From this statement alone we are supposed to believe that Canada was always meant to look like Chinese-dominated-Richmond and South Asian-dominated-Brampton. This is a misinterpretation bordering on falsification. Cartier meant that Canada would be a confederation of provinces with their own local institutions, rather than a single legislative union like Britain or a British Dominion in which French Canadiens would be compelled to assimilate.

It is very anachronistic for Riendeau to say that “since 1867” Canada’s inhabitants, “whether they are descended from the Aboriginal, French, Anglo-Saxon, other European, Asian, African, or Latin American cultures” have shown an inclination to see themselves as members of a common “political nationality”, or have “survived as a distinct national community”, a nation based solely on political values regardless of race and culture. It is also quite fictional to describe the native landscape before Europeans arrived as “multicultural and multilingual”, as well as to say that the peoples of Canada have always felt that what made them Canadian was not their ethnicity or culture but the mere fact that they were “bound by a common experience” as inhabitants of the same country.2

By “common” he means that all the inhabitants were somehow forging a sense of political identity that transcended their ethnicity and culture. Yet, as is evident from his own narrative, the entire history of Canada prior to the 1970s goes against this notion of a common political nationality. Not only were the British well aware of their Britishness, and for this reason preferred Anglo-Saxon immigrants, which Riendeau otherwise knows disapprovingly, but the actual “common” experience of the nation was overwhelmingly British/European outside Quebec. This is what the statistics say. Riendeau’s own demographic and ethnic proportions cannot hide this reality. He observes, for example, that whereas prior to the late 1960s “almost 90 percent of immigrants were of European origins, by the early 1970s [suddenly] about half came from other regions including the West Indies, Africa, South America, and Asia”.3

This is not a historian who invents facts and alters photographs. His acts of manipulation are more “subtle”. What he wants students to believe is that Canada’s past already contained the seeds of its current multiracial trends. “Canada has always been a multicultural society”.4 He enjoys writing about the “changing racial composition of Canada” in relation to the influx of non-French and non-British European immigrants.5 He does not enjoy saying Canada was still 96 percent racially White as late as 1971, when multiculturalism was officially announced.
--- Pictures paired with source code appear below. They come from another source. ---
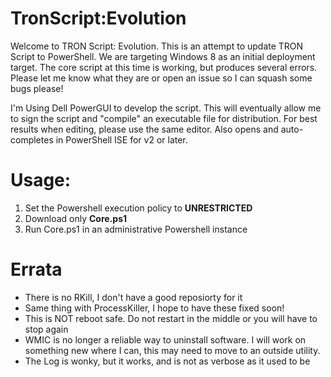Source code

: # TronScript:Evolution
Welcome to TRON Script: Evolution. This is an attempt to update TRON Script to PowerShell. We are targeting Windows 8 as an initial deployment target. The core script at this time is working, but produces several errors. Please let me know what they are or open an issue so I can squash some bugs please!

I'm Using Dell PowerGUI to develop the script. This will eventually allow me to sign the script and "compile" an executable file for distribution. For best results when editing, please use the same editor. Also opens and auto-completes in PowerShell ISE for v2 or later.

# Usage:

 1. Set the Powershell execution policy to **UNRESTRICTED**
 2. Download only **Core.ps1**
 3. Run Core.ps1 in an administrative Powershell instance

# Errata
* There is no RKill, I don't have a good reposiorty for it
* Same thing with ProcessKiller, I hope to have these fixed soon!
* This is NOT reboot safe. Do not restart in the middle or you will have to stop again
* WMIC is no longer a reliable way to uninstall software. I will work on something new where I can, this may need to move to an outside utility.
* The Log is wonky, but it works, and is not as verbose as it used to be

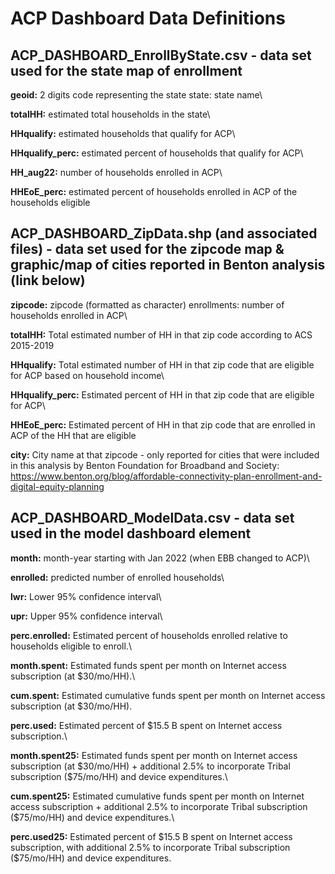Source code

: # ACP Dashboard Data Definitions

## ACP_DASHBOARD_EnrollByState.csv - data set used for the state map of enrollment

**geoid:** 2 digits code representing the state state: state name\

**totalHH:** estimated total households in the state\

**HHqualify:** estimated households that qualify for ACP\

**HHqualify_perc:** estimated percent of households that qualify for ACP\

**HH_aug22:** number of households enrolled in ACP\

**HHEoE_perc:** estimated percent of households enrolled in ACP of the households eligible

## ACP_DASHBOARD_ZipData.shp (and associated files) - data set used for the zipcode map & graphic/map of cities reported in Benton analysis (link below)

**zipcode:** zipcode (formatted as character) enrollments: number of households enrolled in ACP\

**totalHH:** Total estimated number of HH in that zip code according to ACS 2015-2019

**HHqualify:** Total estimated number of HH in that zip code that are eligible for ACP based on household income\

**HHqualify_perc:** Estimated percent of HH in that zip code that are eligible for ACP\

**HHEoE_perc:** Estimated percent of HH in that zip code that are enrolled in ACP of the HH that are eligible     

**city:** City name at that zipcode - only reported for cities that were included in this analysis by Benton Foundation for Broadband and Society: <https://www.benton.org/blog/affordable-connectivity-plan-enrollment-and-digital-equity-planning>

## ACP_DASHBOARD_ModelData.csv - data set used in the model dashboard element

**month:** month-year starting with Jan 2022 (when EBB changed to ACP)\

**enrolled:** predicted number of enrolled households\

**lwr:** Lower 95% confidence interval\

**upr:** Upper 95% confidence interval\

**perc.enrolled:** Estimated percent of households enrolled relative to households eligible to enroll.\

**month.spent:** Estimated funds spent per month on Internet access subscription (at \$30/mo/HH).\

**cum.spent:** Estimated cumulative funds spent per month on Internet access subscription (at \$30/mo/HH).  

**perc.used:** Estimated percent of \$15.5 B spent on Internet access subscription.\

**month.spent25:** Estimated funds spent per month on Internet access subscription (at \$30/mo/HH) + additional 2.5% to incorporate Tribal subscription (\$75/mo/HH) and device expenditures.\

**cum.spent25:** Estimated cumulative funds spent per month on Internet access subscription + additional 2.5% to incorporate Tribal subscription (\$75/mo/HH) and device expenditures.\

**perc.used25:** Estimated percent of \$15.5 B spent on Internet access subscription, with additional 2.5% to incorporate Tribal subscription (\$75/mo/HH) and device expenditures.
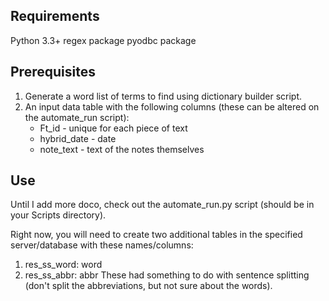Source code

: ## Requirements ##
Python 3.3+
regex package
pyodbc package

## Prerequisites ##
1. Generate a word list of terms to find using dictionary builder script.
2. An input data table with the following columns (these can be altered on the automate_run script):
    * Ft_id - unique for each piece of text
    * hybrid_date - date
    + note_text - text of the notes themselves

## Use ##
Until I add more doco, check out the automate_run.py script (should be in your Scripts directory).

Right now, you will need to create two additional tables in the specified server/database with these names/columns:
1. res_ss_word: word
2. res_ss_abbr: abbr
These had something to do with sentence splitting (don't split the abbreviations, but not sure about the words).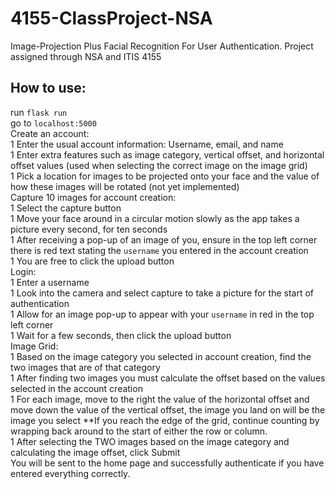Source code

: # 4155-ClassProject-NSA
Image-Projection Plus Facial Recognition For User Authentication. Project assigned through NSA and ITIS 4155  

## How to use:  
run `flask run`  
go to `localhost:5000`  
Create an account:  
1 Enter the usual account information: Username, email, and name  
1 Enter extra features such as image category, vertical offset, and horizontal offset values (used when selecting the correct image on the image grid)  
1 Pick a location for images to be projected onto your face and the value of how these images will be rotated (not yet implemented)  
Capture 10 images for account creation:  
1 Select the capture button  
1 Move your face around in a circular motion slowly as the app takes a picture every second, for ten seconds  
1 After receiving a pop-up of an image of you, ensure in the top left corner there is red text stating the `username` you entered in the account creation  
1 You are free to click the upload button  
Login:  
1 Enter a username  
1 Look into the camera and select capture to take a picture for the start of authentication  
1 Allow for an image pop-up to appear with your `username` in red in the top left corner  
1 Wait for a few seconds, then click the upload button  
Image Grid:  
1 Based on the image category you selected in account creation, find the two images that are of that category  
1 After finding two images you must calculate the offset based on the values selected in the account creation  
1 For each image, move to the right the value of the horizontal offset and move down the value of the vertical offset, the image you land on will be the image you select
**If you reach the edge of the grid, continue counting by wrapping back around to the start of either the row or column.  
1 After selecting the TWO images based on the image category and calculating the image offset, click Submit  
You will be sent to the home page and successfully authenticate if you have entered everything correctly.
He would rather blame the government in the early 20th century for “inculcating British-Canadian beliefs in citizenship, democracy, and the Protestant ethic”. He thinks they should have started promoting multiculturalism from the beginning. Canada was “universally racist, inasmuch as the concept of a multicultural society still lay…in the future”.6 Canada became what it was always meant to be inasmuch as immigration restrictions against non-Europeans were abolished in the 1960s, the Multiculturalism Act of 1988 was legislated, and the ceiling on immigration was raised from 100,000 to 250,000 in the late 1980s.

It never occurs to Riendeau to ask why academics across the Western world are making exactly the same argument about how the “political nationality” of Britain, France, Belgium, Sweden, Italy, Greece, Ireland, Norway…was always meant to be about the creation of multiracial nations from the beginning? That Canada has always been uniquely diverse is not unique to Canadian historians; it is now a pervasive fabrication among historians across European-created nations. They want all European natives to believe that the current diversification is continuous with the very origins of their nations.

This is not your Stalinist form of falsification, but it is the biggest falsification of history ever promoted; the complete denial of nationality to all Europeans in their own homelands!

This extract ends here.